I'll give you a hypothetical.
You run a shop that sells clothes to children. You have an employee who is attracted to underage children. They don't do anything strictly illegal (no abuse, photos etc), but they discuss their interest in children on messageboards or the like. This information becomes public knowledge.
Under your standard - "Thou shalt not differentiate humans based on what they do at home, what they did in the past, what they say in private, where they came from, whom they came from, et cetera.", you would not be allowed to fire this person or deny them a job in the first place.
I think it is reasonable to say your business wouldn't exist for long, given that customers ARE allowed to discriminate about which store they go to.
The only way you can justify this is by saying something like "ah well, my business would suffer (to the point of closing), therefore this employee isnt as good as an employee who isn't a paedophile." This, of course, makes perfect sense.
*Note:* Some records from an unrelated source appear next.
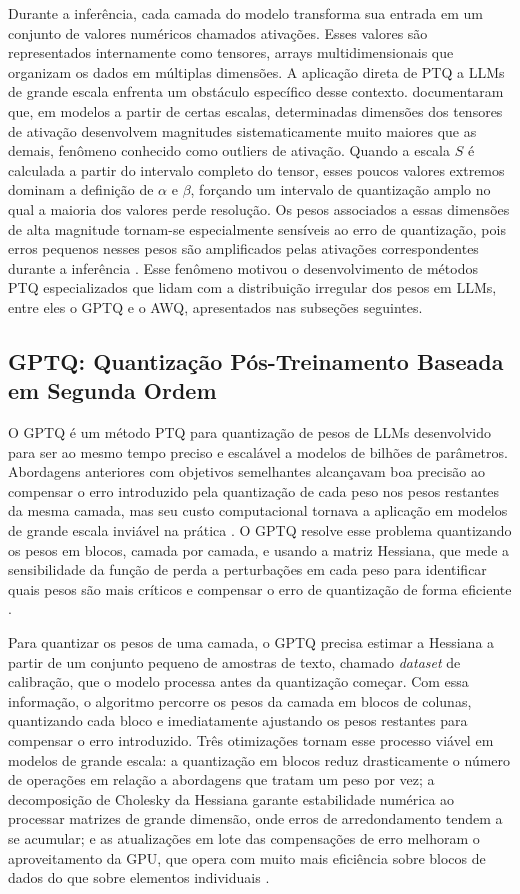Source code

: Durante a inferência, cada camada do modelo transforma sua entrada em um conjunto de valores numéricos chamados ativações. Esses valores são representados internamente como tensores, arrays multidimensionais que organizam os dados em múltiplas dimensões. A aplicação direta de PTQ a LLMs de grande escala enfrenta um obstáculo específico desse contexto.  documentaram que, em modelos a partir de certas escalas, determinadas dimensões dos tensores de ativação desenvolvem magnitudes sistematicamente muito maiores que as demais, fenômeno conhecido como outliers de ativação. Quando a escala $S$ é calculada a partir do intervalo completo do tensor, esses poucos valores extremos dominam a definição de $\alpha$ e $\beta$, forçando um intervalo de quantização amplo no qual a maioria dos valores perde resolução. Os pesos associados a essas dimensões de alta magnitude tornam-se especialmente sensíveis ao erro de quantização, pois erros pequenos nesses pesos são amplificados pelas ativações correspondentes durante a inferência \cite{lin2024awq}. Esse fenômeno motivou o desenvolvimento de métodos PTQ especializados que lidam com a distribuição irregular dos pesos em LLMs, entre eles o GPTQ e o AWQ, apresentados nas subseções seguintes.

\subsection{GPTQ: Quantização Pós-Treinamento Baseada em Segunda Ordem} 

O GPTQ \cite{frantar2023gptq} é um método PTQ para quantização de pesos de LLMs desenvolvido para ser ao mesmo tempo preciso e escalável a modelos de bilhões de parâmetros. Abordagens anteriores com objetivos semelhantes alcançavam boa precisão ao compensar o erro introduzido pela quantização de cada peso nos pesos restantes da mesma camada, mas seu custo computacional tornava a aplicação em modelos de grande escala inviável na prática \cite{frantar2023gptq}. O GPTQ resolve esse problema quantizando os pesos em blocos, camada por camada, e usando a matriz Hessiana, que mede a sensibilidade da função de perda a perturbações em cada peso para identificar quais pesos são mais críticos e compensar o erro de quantização de forma eficiente \cite{frantar2023gptq}.

Para quantizar os pesos de uma camada, o GPTQ precisa estimar a Hessiana a partir de um conjunto pequeno de amostras de texto, chamado \textit{dataset} de calibração, que o modelo processa antes da quantização começar. Com essa informação, o algoritmo percorre os pesos da camada em blocos de colunas, quantizando cada bloco e imediatamente ajustando os pesos restantes para compensar o erro introduzido. Três otimizações tornam esse processo viável em modelos de grande escala: a quantização em blocos reduz drasticamente o número de operações em relação a abordagens que tratam um peso por vez; a decomposição de Cholesky da Hessiana garante estabilidade numérica ao processar matrizes de grande dimensão, onde erros de arredondamento tendem a se acumular; e as atualizações em lote das compensações de erro melhoram o aproveitamento da GPU, que opera com muito mais eficiência sobre blocos de dados do que sobre elementos individuais \cite{frantar2023gptq}.

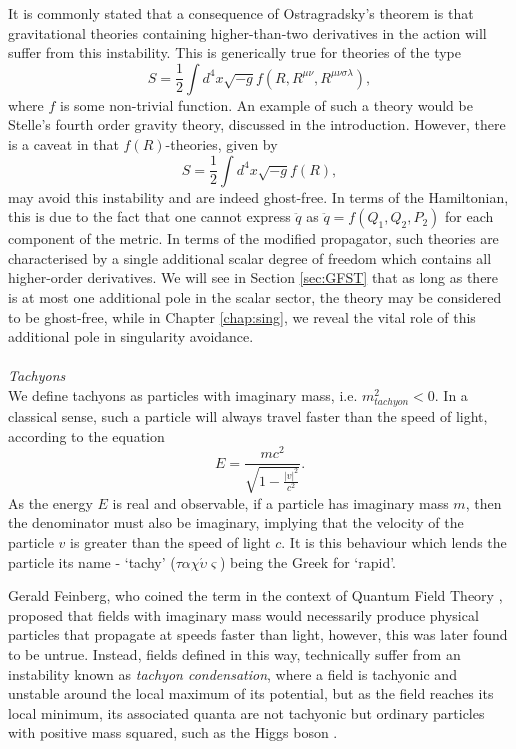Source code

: It is commonly stated that a consequence of Ostragradsky's theorem is that gravitational theories containing higher-than-two derivatives in the action will suffer from this instability. This is generically true for theories of the type
\[
S=\frac{1}{2}\int d^4x \sqrt{-g} f(R,R^{\mu\nu},R^{\mu\nu\sigma\lambda})
,\]
where $f$ is some non-trivial function. An example of such a theory would be Stelle's fourth order gravity theory, discussed in the introduction. However, there is a caveat in that $f(R)$-theories, given by
\[
S=\frac{1}{2}\int d^4x \sqrt{-g} f(R),
\]
may avoid this instability and are indeed ghost-free. In terms of the Hamiltonian, this is due to the fact that one cannot express ${\ddot q}$ as ${\ddot q}=f(Q_1,Q_2,P_2)$ for each component of the metric. In terms of the modified propagator, such theories are characterised by a single additional scalar degree of freedom which contains all higher-order derivatives. We will see in Section \ref{sec:GFST} that as long as there is at most one additional pole in the scalar sector, the theory may be considered to be ghost-free, while in Chapter \ref{chap:sing}, we reveal the vital role of this additional pole in singularity avoidance. 
 \\\\\emph{Tachyons} 
\\We define tachyons as particles with imaginary mass, i.e. $m^2_{tachyon}<0$. In a classical sense, such a particle will always travel faster than the speed of light, according to the equation
\[
E=\frac{mc^2}{\sqrt{1-\frac{|v|^2}{c^2}}}
.\]
As the energy $E$ is real and observable, if a particle has imaginary mass $m$, then the denominator must also be imaginary, implying that the velocity of the particle $v$ is greater than the speed of light $c$. It is this behaviour which lends the particle its name - `tachy' ($\tau\alpha\chi\acute{\upsilon}\varsigma$) being the Greek for `rapid'.

Gerald Feinberg, who coined the term in the context of Quantum Field Theory  \cite{PhysRev.159.1089}, proposed that fields with imaginary mass would necessarily produce physical particles that propagate at speeds faster than light, however, this was later found to be untrue. Instead, fields defined in this way, technically suffer from an instability known as \emph{tachyon condensation}, where a field is tachyonic and unstable around the local maximum of its potential, but as the field reaches its local minimum, its associated quanta are not tachyonic but ordinary particles with positive mass squared, such as the Higgs boson \cite{Peskin:257493}.

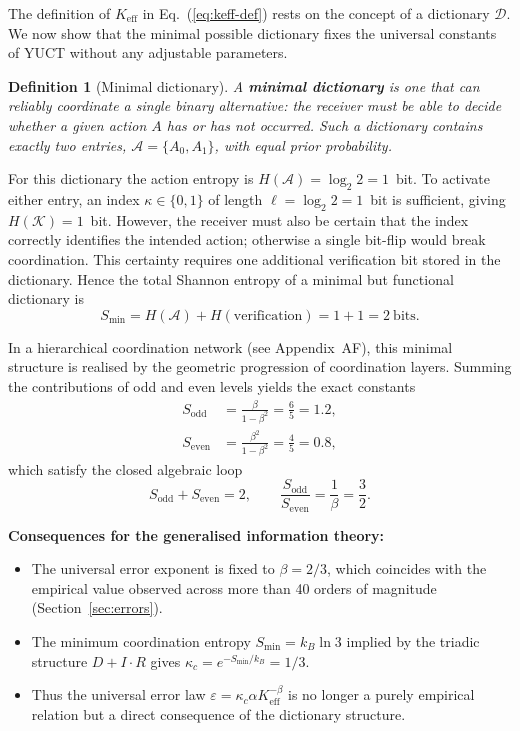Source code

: \documentclass[12pt,a4paper]{article}
\newtheorem{definition}[theorem]{Definition}
\theoremstyle{remark}
\begin{document}
	The definition of \(K_{\mathrm{eff}}\) in Eq.~(\ref{eq:keff-def}) rests on the concept
	of a dictionary \(\mathcal{D}\).  We now show that the minimal possible dictionary
	fixes the universal constants of YUCT without any adjustable parameters.
	
	\begin{definition}[Minimal dictionary]
		A \textbf{minimal dictionary} is one that can reliably coordinate a single
		binary alternative: the receiver must be able to decide whether a given
		action \(A\) has or has not occurred.  Such a dictionary contains exactly two
		entries, \(\mathcal{A} = \{A_0, A_1\}\), with equal prior probability.
	\end{definition}
	
	For this dictionary the action entropy is \(H(\mathcal{A}) = \log_2 2 = 1\)~bit.
	To activate either entry, an index \(\kappa \in \{0,1\}\) of length
	\(\ell = \log_2 2 = 1\)~bit is sufficient, giving \(H(\mathcal{K}) = 1\)~bit.
	However, the receiver must also be certain that the index correctly identifies
	the intended action; otherwise a single bit-flip would break coordination.
	This certainty requires one additional verification bit stored in the dictionary.
	Hence the total Shannon entropy of a minimal but functional dictionary is
	\begin{equation}
		S_{\min} = H(\mathcal{A}) + H(\text{verification}) = 1 + 1 = 2\ \text{bits}.
		\label{eq:smin}
	\end{equation}
	
	In a hierarchical coordination network (see Appendix~AF), this minimal structure
	is realised by the geometric progression of coordination layers.  Summing the
	contributions of odd and even levels yields the exact constants
	\begin{align}
		S_{\mathrm{odd}} &= \frac{\beta}{1-\beta^{2}} = \frac{6}{5} = 1.2, \label{eq:sodd-appx}\\
		S_{\mathrm{even}} &= \frac{\beta^{2}}{1-\beta^{2}} = \frac{4}{5} = 0.8, \label{eq:seven-appx}
	\end{align}
	which satisfy the closed algebraic loop
	\begin{equation}
		S_{\mathrm{odd}} + S_{\mathrm{even}} = 2, \qquad
		\frac{S_{\mathrm{odd}}}{S_{\mathrm{even}}} = \frac{1}{\beta} = \frac{3}{2}.
		\label{eq:algebraic-loop-appx}
	\end{equation}
	
	\textbf{Consequences for the generalised information theory:}
	\begin{itemize}
		\item The universal error exponent is fixed to \(\beta = 2/3\), which coincides
		with the empirical value observed across more than 40 orders of magnitude
		(Section~\ref{sec:errors}).
		\item The minimum coordination entropy \(S_{\min} = k_B \ln 3\) implied by the
		triadic structure \(D+I\!\cdot\!R\) gives \(\kappa_c = e^{-S_{\min}/k_B} = 1/3\).
		\item Thus the universal error law \(\varepsilon = \kappa_c \alpha K_{\mathrm{eff}}^{-\beta}\)
		is no longer a purely empirical relation but a direct consequence of the
		dictionary structure.
	\end{itemize}
	
\end{document}
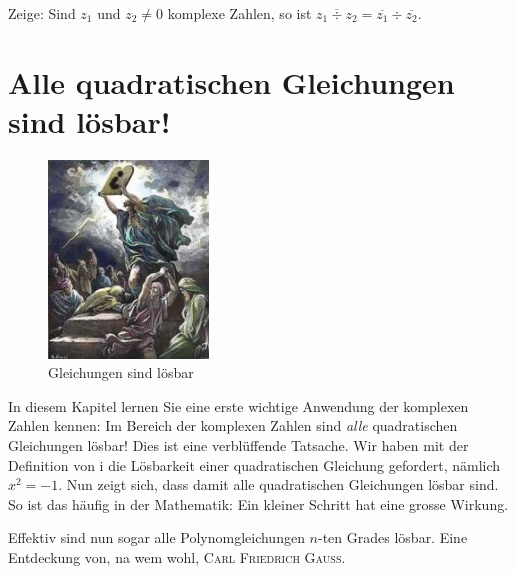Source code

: \documentclass[%
11pt,%
twoside,%
titlepage,%
german,%
headsepline%
]{scrartcl}
\begin{document}
\begin{ueb}
Zeige: Sind $z_1$ und $z_2\neq0$ komplexe Zahlen, so ist $\overline{z_1\div z_2}=\overline{z_1}\div\overline{z_2}$.
\end{ueb}

\clearpage

\section{Alle quadratischen Gleichungen sind l\"osbar!}

\begin{figure}
\vspace{-22pt}
  \begin{center}
    \includegraphics[width=0.38\textwidth]{pictures/imagin}
  \end{center}
\caption{Gleichungen sind l\"osbar}
\vspace{-22pt}
\end{figure}
In diesem Kapitel lernen Sie eine erste wichtige Anwendung der komplexen Zahlen kennen: Im Bereich der komplexen Zahlen sind \emph{alle} quadratischen Gleichungen l\"osbar!
Dies ist eine verbl\"uffende Tatsache. Wir haben mit der Definition von $\mathrm{i}$ die L\"osbarkeit einer quadratischen Gleichung gefordert, nämlich $x^2 = -1$. Nun zeigt sich, dass damit alle quadratischen Gleichungen l\"osbar sind. So ist das häufig in der Mathematik: Ein kleiner Schritt hat eine grosse Wirkung.
\begin{bem}
Effektiv sind nun sogar alle Polynomgleichungen $n$-ten Grades l\"osbar. Eine Entdeckung von, na wem wohl, \textsc{Carl Friedrich Gauss}.
\end{bem}
\end{document}

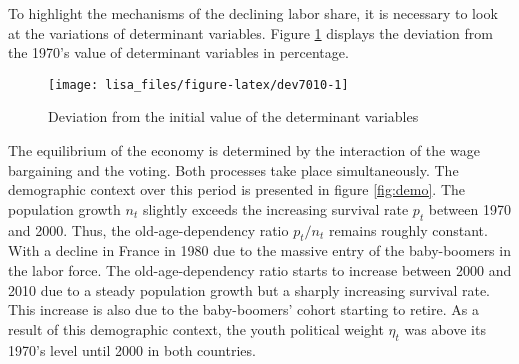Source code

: \documentclass[
]{article}
\begin{document}
To highlight the mechanisms of the declining labor share, it is necessary to look at the variations of determinant variables.
Figure \ref{fig:dev7010} displays the deviation from the 1970's value of determinant variables in percentage.

\begin{figure}[!tb]

{\centering \texttt{[image: lisa\_files/figure-latex/dev7010-1]} 

}

\caption{Deviation from the initial value of the determinant variables}\label{fig:dev7010}
\end{figure}

The equilibrium of the economy is determined by the interaction of the wage bargaining and the voting. Both processes take place simultaneously. The demographic context over this period is presented in figure \ref{fig:demo}. The population growth \(n_t\) slightly exceeds the increasing survival rate \(p_t\) between 1970 and 2000. Thus, the old-age-dependency ratio \(p_t/n_t\) remains roughly constant. With a decline in France in 1980 due to the massive entry of the baby-boomers in the labor force. The old-age-dependency ratio starts to increase between 2000 and 2010 due to a steady population growth but a sharply increasing survival rate. This increase is also due to the baby-boomers' cohort starting to retire. As a result of this demographic context, the youth political weight \(\eta_t\) was above its 1970's level until 2000 in both countries.
\end{document}
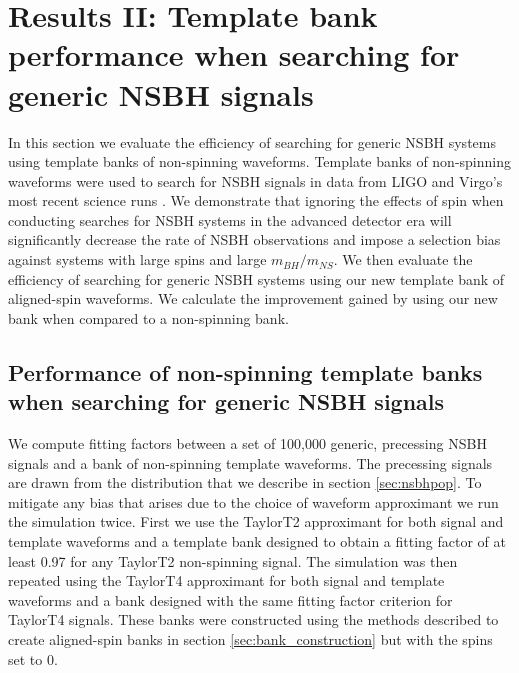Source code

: \section{Results II: Template bank performance when searching for generic NSBH 
signals}
\label{sec:resultsII_generic}

In this section we evaluate the efficiency of searching for generic
\ac{NSBH} systems using template banks of non-spinning waveforms. Template 
banks of non-spinning waveforms were used to search for \ac{NSBH} 
signals in data from LIGO and Virgo's most recent science runs 
\cite{Abbott:2009tt,Abbott:2009qj,Abadie:2010yba,Abadie:2011nz}.
We demonstrate that ignoring the effects of spin when conducting searches
for \ac{NSBH} systems in the advanced detector era will significantly decrease
the rate of \ac{NSBH} observations and impose a selection bias against systems
with large spins and large $m_{BH} / m_{NS}$. We then evaluate the efficiency 
of 
searching for generic \ac{NSBH} systems using our new template bank of 
aligned-spin waveforms. We calculate the improvement gained by using our new 
bank when compared to a non-spinning bank.

\subsection{Performance of non-spinning template banks when searching for 
generic
NSBH signals}
\label{sec:non_spinning}

We compute fitting factors between a set of 100,000 generic, precessing
\ac{NSBH} signals and a bank of non-spinning template waveforms. The
precessing signals are drawn from the distribution
that we describe in section \ref{sec:nsbhpop}.
To mitigate any bias that arises due to the choice of waveform approximant
we run the simulation twice. First we use the TaylorT2 approximant for both
signal and template waveforms and a template bank designed to obtain
a fitting factor of at least 0.97 for any TaylorT2 non-spinning signal.
The simulation was then repeated using the TaylorT4 approximant for both signal
and template waveforms and a bank designed with the same fitting factor
criterion for TaylorT4 signals. These banks were constructed using the methods
described to create aligned-spin banks in section \ref{sec:bank_construction}
but with the spins set to 0.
In a purely meritocratic society, you wouldn't hire any paedophiles to work in a kid's clothes shop. Easy then, the law can be meritocratic.
But hang on, wait a second. Lets think about this. Lets go back in time 50 years and move to the South. You run any shop and you have a black guy working for you. Your foot traffic goes down. Oh, I guess black people arent as good at working in shops in the South as white people then! By the meritocractic standard, its ok to not hire any black people in your store. Hmmm... wait a second... that's probably not what you were looking to achieve is it?
We have, as a society, decided that protecting people based on certain characteristics is more important that strict meritocracy. As demonstrated above, those characteristics can not be all encompassing to me meaningful. As a result, we have to build a whitelist as best we can and go from there.